Push to Eat Local Food Is Hampered by Shortage
By KATIE ZEZIMA

EAST MONTPELIER, Vt. — Erica Zimmerman and her husband spent months pasture-raising pigs on their farm here, but when the time came to take them to slaughter, an overbooked facility canceled their appointment.

With the herd in prime condition, and the couple lacking food and space to keep them, they frantically called slaughterhouses throughout the state. After several days they found an opening, but their experience highlights a growing problem for small farmers here and across the nation: too few slaughterhouses to meet the growing demand for locally raised meat.

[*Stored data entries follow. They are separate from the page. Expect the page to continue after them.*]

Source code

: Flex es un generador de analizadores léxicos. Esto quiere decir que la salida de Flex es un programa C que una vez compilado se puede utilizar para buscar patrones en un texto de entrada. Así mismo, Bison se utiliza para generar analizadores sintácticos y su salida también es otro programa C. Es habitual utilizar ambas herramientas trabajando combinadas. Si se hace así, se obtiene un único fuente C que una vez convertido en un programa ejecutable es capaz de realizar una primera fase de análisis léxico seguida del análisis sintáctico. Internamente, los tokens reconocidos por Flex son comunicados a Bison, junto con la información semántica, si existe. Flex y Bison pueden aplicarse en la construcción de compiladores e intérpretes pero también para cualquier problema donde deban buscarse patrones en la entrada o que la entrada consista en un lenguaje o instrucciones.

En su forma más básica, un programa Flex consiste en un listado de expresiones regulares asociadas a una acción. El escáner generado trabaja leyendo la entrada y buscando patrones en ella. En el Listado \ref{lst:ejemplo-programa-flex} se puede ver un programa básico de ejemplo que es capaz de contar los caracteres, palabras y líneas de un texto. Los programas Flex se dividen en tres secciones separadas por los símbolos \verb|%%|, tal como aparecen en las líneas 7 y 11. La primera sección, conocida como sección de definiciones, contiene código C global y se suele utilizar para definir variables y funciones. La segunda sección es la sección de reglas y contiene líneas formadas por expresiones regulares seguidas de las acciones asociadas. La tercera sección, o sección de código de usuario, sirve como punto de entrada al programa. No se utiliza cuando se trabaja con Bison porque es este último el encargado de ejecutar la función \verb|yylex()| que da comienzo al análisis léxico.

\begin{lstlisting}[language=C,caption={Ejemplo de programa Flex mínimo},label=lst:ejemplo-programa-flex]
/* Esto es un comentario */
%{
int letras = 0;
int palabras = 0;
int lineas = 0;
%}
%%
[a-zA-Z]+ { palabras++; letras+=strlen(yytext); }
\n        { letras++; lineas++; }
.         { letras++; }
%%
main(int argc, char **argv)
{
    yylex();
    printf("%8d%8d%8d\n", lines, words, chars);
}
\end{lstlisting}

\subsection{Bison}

In what could be a major setback for America’s local-food movement, championed by so-called locavores, independent farmers around the country say they are forced to make slaughter appointments before animals are born and to drive hundreds of miles to facilities, adding to their costs and causing stress to livestock.

As a result, they are scaling back on plans to expand their farms because local processors cannot handle any more animals.

“It’s pretty clear there needs to be attention paid to this,” Agriculture Secretary Tom Vilsack said in an interview. “Particularly in the Northeast, where there is indeed a backlog and lengthy wait for slaughter facilities.”

According to the United States Department of Agriculture, the number of slaughterhouses nationwide declined to 809 in 2008 from 1,211 in 1992, while the number of small farmers has increased by 108,000 in the past five years.

Fewer slaughterhouses to process local meat means less of it in butcher shops, grocery stores and restaurants. Chefs throughout the Northeast are partnering with farms to add locally-raised meat to their menus, satisfying a customer demand. But it is not always easy.

“There are a lot of people out there who raise great animals for us to use, and they don’t have the opportunity to get them to us because the slaughterhouses are going away,” said Bill Telepan, chef and owner of Telepan, a high-end restaurant in New York.

Mr. Telepan’s veal supplier, Duane Merrill of Walton, N.Y., said there was no slaughterhouse in Delaware County, “and it’s the size of Rhode Island.” Mr. Merrill said he also had difficulty finding adequate transport for veal cattle down to New York City.

Brian Moyer, director of Rural Vermont, a nonprofit farm advocacy group, uses the image of an hourglass. “At the top of the hourglass we’ve got the farmers,” he said, “the bottom part is consumers and in the middle, what’s straining those grains of sand, is the infrastructure that’s lacking.”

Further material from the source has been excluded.